Source texts of formatted documents
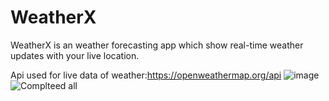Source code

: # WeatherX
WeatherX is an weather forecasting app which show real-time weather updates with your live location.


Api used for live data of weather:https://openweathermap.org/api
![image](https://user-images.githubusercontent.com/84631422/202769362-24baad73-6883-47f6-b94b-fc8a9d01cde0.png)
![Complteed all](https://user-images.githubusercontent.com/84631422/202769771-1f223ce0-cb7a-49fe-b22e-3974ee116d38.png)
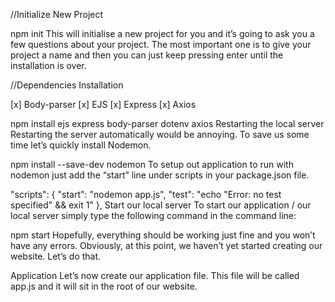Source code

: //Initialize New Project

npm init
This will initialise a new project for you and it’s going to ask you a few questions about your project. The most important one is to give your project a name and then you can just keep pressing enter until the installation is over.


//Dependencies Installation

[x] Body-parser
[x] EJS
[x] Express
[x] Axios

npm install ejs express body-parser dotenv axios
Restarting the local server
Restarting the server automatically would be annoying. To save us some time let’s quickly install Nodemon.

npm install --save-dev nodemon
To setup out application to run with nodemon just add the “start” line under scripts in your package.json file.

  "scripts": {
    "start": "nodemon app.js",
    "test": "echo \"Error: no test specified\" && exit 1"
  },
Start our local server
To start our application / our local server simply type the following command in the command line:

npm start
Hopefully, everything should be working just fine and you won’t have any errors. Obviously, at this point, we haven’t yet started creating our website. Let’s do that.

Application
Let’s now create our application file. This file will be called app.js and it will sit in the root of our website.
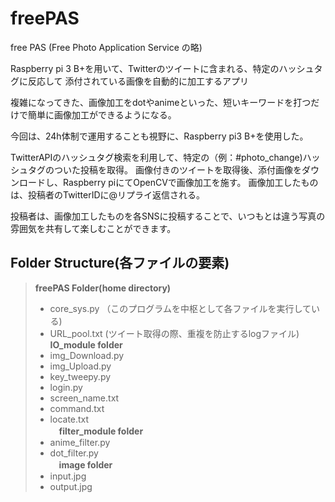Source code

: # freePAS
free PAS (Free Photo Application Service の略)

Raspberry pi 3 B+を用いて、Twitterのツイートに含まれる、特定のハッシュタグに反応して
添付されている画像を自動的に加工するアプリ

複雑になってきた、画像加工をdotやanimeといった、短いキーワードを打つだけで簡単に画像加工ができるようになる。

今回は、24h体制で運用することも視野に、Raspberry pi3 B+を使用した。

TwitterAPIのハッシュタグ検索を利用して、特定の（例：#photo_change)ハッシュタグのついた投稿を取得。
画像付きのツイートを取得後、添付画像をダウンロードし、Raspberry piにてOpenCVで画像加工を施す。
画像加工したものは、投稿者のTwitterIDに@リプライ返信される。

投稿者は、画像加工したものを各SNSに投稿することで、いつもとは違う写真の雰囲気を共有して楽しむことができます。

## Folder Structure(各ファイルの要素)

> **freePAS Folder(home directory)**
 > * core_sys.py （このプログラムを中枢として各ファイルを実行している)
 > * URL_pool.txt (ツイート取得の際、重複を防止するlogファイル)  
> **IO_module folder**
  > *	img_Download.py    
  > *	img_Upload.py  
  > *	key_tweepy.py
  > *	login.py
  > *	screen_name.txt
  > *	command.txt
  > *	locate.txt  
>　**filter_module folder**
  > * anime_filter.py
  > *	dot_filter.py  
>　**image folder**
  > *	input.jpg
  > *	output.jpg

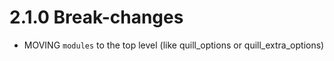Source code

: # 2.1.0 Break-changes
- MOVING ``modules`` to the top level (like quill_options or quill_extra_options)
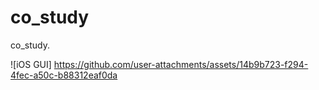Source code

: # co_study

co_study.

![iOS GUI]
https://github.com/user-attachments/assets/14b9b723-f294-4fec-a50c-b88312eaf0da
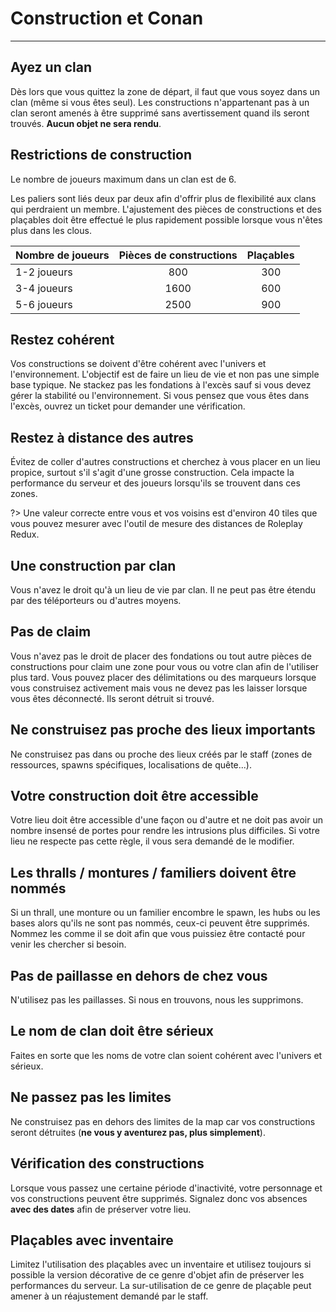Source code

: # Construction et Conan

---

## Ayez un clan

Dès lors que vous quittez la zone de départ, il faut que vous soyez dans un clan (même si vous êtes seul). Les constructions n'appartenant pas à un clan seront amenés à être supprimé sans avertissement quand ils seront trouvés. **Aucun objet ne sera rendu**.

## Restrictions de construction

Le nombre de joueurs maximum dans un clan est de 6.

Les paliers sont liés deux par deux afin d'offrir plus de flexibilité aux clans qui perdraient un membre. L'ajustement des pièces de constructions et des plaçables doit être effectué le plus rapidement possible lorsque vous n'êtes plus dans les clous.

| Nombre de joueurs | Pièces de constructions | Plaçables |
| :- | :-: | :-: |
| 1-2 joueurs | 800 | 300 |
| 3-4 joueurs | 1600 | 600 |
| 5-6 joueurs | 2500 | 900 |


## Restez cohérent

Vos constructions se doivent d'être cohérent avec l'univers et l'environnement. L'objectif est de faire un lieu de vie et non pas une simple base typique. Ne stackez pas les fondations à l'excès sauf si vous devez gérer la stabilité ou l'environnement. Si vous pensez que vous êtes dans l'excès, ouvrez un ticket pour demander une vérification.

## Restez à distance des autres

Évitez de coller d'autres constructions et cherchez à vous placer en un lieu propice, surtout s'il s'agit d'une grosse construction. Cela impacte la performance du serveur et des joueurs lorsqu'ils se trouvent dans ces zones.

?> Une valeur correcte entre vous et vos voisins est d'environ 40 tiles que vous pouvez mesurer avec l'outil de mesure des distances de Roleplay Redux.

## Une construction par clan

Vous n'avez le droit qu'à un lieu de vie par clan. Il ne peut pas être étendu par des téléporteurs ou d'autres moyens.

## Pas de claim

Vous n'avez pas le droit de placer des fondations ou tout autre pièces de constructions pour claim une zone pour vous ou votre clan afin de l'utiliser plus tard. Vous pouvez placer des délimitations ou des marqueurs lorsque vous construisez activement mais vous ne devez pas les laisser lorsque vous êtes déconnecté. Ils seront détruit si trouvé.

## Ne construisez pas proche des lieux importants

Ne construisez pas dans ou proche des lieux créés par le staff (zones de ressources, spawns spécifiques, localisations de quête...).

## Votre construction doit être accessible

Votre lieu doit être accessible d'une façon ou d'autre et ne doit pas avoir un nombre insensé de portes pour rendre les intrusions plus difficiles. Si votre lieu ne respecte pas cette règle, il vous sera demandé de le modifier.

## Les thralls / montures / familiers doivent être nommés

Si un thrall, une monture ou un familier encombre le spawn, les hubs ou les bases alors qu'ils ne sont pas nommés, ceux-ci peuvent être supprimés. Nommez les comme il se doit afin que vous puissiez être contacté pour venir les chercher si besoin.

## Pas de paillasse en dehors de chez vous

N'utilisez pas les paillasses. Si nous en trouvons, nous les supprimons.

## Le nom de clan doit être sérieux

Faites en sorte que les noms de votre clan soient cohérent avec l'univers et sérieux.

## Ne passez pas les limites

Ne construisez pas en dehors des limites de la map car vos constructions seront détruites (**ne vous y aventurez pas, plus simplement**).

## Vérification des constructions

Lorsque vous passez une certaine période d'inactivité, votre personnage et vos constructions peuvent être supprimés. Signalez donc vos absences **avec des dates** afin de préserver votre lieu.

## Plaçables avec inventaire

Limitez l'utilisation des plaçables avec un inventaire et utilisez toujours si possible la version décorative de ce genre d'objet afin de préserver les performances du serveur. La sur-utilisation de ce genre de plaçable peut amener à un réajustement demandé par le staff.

# AIM OF THE TASK:
Copy only the lines above from the one containing "# 2.1.0 Break-changes" through the one containing "Le nombre de", both included. Leave out the pictures.

# ANSWER FOR THE TASK:
: # 2.1.0 Break-changes
- MOVING ``modules`` to the top level (like quill_options or quill_extra_options)
Source code

: # co_study

co_study.

![iOS GUI]
https://github.com/user-attachments/assets/14b9b723-f294-4fec-a50c-b88312eaf0da
Source code

: # Construction et Conan

---

## Ayez un clan

Dès lors que vous quittez la zone de départ, il faut que vous soyez dans un clan (même si vous êtes seul). Les constructions n'appartenant pas à un clan seront amenés à être supprimé sans avertissement quand ils seront trouvés. **Aucun objet ne sera rendu**.

## Restrictions de construction

Le nombre de joueurs maximum dans un clan est de 6.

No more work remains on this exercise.